On September 3, 1993, Lee filed suit for the return of inventory seized in conjunction with the obscenity case. The comics seizure had occurred on November 1, 1991, the day the police received a complaint about comics that were purchased at Legends. Around 300 books were taken as evidence under a search warrant, but were not returned until July 29, 1994, when the U.S. District Court for the Northern District of Georgia issued a ruling ordering the district attorney to return the inventory within ten days.

==Charged with selling to a minor==
Lee entered the news again after the Halloween 2004 Free Comic Book Day giveaway at a street fair in Rome. Lee's shop gave away thousands of free comics on that day, but a copy of Alternative Comics #2 was unintentionally included in the giveaway.

Alternative Comics #2 is an anthology containing an excerpt from the story The Salon by Nick Bertozzi. The story portrays Pablo Picasso's first meeting with the fellow cubist Georges Braque, during which Picasso is depicted as nude in a non-sexual context. (The CBLDF has made statements that the comic is historically accurate in this depiction.)

The copy of that comic that was unintentionally given away was handed to a minor, whose parent filed a complaint with the police. Upon learning of the error, Lee admitted that a mistake was made and offered to make a public apology for the first of many times. That apology was rejected, and days later, Lee was arrested. The minor in question was originally described as a nine-year-old boy, but various accounts by the District Attorney's office later stated that the comic was given either to the boy's six-year-old brother or to both boys.

Lee later stated "Though I am willing to apologize for this particular art book getting in the hands that found it offensive, I will adamantly agree that the book is not 'harmful to children' or 'obscene.' In my opinion, this book is no more offensive then viewing the beautiful paintings of the Sistine Chapel or reading one of the best selling books with stories of sex, lust and nudity known as the Bible."

District Attorney Leigh Patterson charged Lee with two felony counts and five misdemeanors. The two felony charges were brought under the Distribution of Material Depicting Nudity or Sexual Conduct law, which requires materials containing nudity to be distributed in a labelled envelope. Penalties for violating this law include one to three years in prison and/or fines of up to $10,000 US. The five misdemeanors were presented under the Distribution of Material Harmful to Minors law, which makes it a misdemeanor to supply minors any material containing nudity.

==CBLDF involvement==
Lee approached Comic Book Legal Defense Fund board member Peter David for help late in January 2005. The CBLDF Board of Directors voted unanimously to financially support Lee's defense, putting a defense team in place within days.

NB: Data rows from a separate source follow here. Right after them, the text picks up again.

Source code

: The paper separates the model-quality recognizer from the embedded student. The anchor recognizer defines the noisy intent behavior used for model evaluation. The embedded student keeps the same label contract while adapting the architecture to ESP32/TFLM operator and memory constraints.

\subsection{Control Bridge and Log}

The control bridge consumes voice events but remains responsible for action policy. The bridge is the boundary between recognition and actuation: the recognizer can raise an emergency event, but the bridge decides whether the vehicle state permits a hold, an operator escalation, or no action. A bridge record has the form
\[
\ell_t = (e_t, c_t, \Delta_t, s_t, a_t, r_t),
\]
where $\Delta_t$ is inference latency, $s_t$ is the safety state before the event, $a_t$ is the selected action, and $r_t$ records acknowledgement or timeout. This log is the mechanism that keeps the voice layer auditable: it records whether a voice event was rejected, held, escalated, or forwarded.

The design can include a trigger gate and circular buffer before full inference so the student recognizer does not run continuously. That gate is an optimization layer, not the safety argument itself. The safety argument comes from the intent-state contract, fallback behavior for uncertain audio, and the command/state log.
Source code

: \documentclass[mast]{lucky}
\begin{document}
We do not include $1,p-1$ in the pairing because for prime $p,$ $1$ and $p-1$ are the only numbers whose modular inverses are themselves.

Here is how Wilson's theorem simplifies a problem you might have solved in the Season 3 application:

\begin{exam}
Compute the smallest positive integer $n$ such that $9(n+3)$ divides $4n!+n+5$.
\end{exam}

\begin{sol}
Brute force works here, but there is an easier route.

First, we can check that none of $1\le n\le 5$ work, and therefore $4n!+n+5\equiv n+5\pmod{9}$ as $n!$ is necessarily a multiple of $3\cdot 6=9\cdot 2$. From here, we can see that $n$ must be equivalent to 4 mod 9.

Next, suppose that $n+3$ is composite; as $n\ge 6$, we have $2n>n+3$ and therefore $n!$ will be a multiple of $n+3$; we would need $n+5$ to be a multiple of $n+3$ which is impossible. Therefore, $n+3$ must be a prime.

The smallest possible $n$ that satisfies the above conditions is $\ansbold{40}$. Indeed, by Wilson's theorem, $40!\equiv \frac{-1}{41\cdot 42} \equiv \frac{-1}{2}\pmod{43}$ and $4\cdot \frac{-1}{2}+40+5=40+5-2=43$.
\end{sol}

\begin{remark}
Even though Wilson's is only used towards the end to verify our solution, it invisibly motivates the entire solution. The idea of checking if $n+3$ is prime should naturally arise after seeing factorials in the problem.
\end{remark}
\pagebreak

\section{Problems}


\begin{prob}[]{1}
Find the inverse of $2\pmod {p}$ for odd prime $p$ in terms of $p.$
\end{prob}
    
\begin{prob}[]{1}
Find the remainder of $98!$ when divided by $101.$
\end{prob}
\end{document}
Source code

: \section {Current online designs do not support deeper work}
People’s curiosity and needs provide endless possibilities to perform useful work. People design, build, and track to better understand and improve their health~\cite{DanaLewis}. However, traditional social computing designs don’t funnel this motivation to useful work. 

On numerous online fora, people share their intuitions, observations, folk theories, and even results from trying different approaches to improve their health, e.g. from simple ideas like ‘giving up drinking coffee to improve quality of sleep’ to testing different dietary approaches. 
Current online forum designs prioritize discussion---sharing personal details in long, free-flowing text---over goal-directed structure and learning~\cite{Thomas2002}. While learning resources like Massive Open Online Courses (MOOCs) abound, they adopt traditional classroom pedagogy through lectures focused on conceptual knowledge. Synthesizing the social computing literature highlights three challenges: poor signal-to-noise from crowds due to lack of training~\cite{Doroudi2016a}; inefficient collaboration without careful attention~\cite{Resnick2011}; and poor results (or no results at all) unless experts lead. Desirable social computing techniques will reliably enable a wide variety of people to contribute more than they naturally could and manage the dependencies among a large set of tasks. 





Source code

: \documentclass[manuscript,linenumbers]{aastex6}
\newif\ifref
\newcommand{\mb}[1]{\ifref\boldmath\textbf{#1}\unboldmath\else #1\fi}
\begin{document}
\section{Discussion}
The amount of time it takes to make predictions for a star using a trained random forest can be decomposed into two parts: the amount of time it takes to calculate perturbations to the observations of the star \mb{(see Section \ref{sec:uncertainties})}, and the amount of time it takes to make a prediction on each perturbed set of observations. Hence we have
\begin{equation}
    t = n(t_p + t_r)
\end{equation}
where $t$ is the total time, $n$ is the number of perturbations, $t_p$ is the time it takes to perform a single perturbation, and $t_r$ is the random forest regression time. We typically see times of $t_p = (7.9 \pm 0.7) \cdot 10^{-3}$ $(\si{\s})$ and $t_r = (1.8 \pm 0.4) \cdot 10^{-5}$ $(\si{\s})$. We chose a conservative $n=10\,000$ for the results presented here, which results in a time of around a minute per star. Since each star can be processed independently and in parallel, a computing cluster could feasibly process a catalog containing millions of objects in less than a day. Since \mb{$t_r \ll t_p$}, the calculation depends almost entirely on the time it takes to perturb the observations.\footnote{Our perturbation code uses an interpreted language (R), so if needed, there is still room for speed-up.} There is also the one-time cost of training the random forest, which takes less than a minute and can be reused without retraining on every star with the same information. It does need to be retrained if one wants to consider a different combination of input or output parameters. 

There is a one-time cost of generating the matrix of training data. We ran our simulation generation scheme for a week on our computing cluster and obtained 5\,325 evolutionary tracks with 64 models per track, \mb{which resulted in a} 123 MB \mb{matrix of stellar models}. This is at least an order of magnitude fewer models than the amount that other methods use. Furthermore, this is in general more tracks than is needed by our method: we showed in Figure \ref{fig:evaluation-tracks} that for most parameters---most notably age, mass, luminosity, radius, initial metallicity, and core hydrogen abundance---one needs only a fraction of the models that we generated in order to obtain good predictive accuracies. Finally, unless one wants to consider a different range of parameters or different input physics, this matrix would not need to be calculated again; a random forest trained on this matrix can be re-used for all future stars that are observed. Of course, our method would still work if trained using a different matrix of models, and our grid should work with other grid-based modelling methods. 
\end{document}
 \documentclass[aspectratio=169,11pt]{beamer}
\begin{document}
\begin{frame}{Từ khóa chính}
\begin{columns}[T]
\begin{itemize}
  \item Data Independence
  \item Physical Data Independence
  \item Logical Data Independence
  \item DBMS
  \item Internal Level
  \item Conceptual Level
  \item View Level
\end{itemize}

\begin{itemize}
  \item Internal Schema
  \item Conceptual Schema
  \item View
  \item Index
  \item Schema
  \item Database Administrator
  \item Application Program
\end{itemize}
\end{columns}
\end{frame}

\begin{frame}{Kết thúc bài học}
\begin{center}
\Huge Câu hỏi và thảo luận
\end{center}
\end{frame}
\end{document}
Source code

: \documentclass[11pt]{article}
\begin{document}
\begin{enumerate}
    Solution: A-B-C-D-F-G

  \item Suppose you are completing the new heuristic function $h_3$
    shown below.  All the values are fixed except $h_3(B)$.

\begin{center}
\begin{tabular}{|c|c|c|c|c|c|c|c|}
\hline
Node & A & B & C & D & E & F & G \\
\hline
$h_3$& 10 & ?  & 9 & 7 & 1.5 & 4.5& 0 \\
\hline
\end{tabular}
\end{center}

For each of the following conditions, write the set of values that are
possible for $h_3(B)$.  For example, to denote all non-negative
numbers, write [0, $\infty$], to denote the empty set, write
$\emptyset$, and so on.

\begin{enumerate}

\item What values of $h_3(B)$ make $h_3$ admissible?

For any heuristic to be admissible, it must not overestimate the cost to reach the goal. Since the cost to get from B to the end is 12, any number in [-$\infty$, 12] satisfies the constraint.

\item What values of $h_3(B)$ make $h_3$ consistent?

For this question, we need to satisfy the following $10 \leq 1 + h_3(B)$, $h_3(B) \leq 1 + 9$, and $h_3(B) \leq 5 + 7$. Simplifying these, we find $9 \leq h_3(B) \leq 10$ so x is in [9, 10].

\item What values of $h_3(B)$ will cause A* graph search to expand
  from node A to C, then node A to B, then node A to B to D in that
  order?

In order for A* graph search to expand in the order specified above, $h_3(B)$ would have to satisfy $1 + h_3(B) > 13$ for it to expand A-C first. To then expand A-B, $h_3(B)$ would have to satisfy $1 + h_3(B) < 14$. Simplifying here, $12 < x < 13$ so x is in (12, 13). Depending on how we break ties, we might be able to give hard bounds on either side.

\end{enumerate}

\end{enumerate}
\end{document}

In May 2005, the CBLDF submitted four motions to dismiss the counts Lee faced, challenging the constitutionality of both laws. A hearing on those motions was held on December 1, 2005, during which all charges under the Distribution of Material Depicting Nudity or Sexual Conduct law were dropped. Two of the remaining misdemeanor charges were dropped as well, and the three remaining charges were consolidated into only two. The remaining charges were for "distributing a book, pamphlet, magazine, and printed matter containing pictures, drawings and visual representation and images of a person a portion of the human body which depict sexually explicit nudity, sexual conduct, and sadomasochistic abuse and which is harmful to minors;" and for knowingly furnishing and disseminating to a minor materials "containing explicit and detailed verbal descriptions and narrative accounts of sexual excitement, sexual conduct, and sadomasochistic abuse and which taken as a whole is harmful to minors." The Fund maintained that the material did not meet the criteria as charged.

==Delays in the trial==
By November 2007, the CBLDF had spent over $80,000 on Lee's defense after taking the case in early 2005, and estimated costs reaching six figures by the end of the trial. The case has been ready for trial three times, but has been delayed each time.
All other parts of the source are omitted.